◆ Data to examine

================================

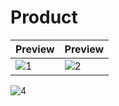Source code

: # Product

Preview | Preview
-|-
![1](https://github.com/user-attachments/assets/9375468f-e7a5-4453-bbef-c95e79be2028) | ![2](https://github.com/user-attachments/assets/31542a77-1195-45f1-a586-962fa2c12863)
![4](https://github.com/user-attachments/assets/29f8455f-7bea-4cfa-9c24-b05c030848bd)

================================

◆ What is needed
Tally the lines above that include "user"; give only the tally.

◆ Written response
2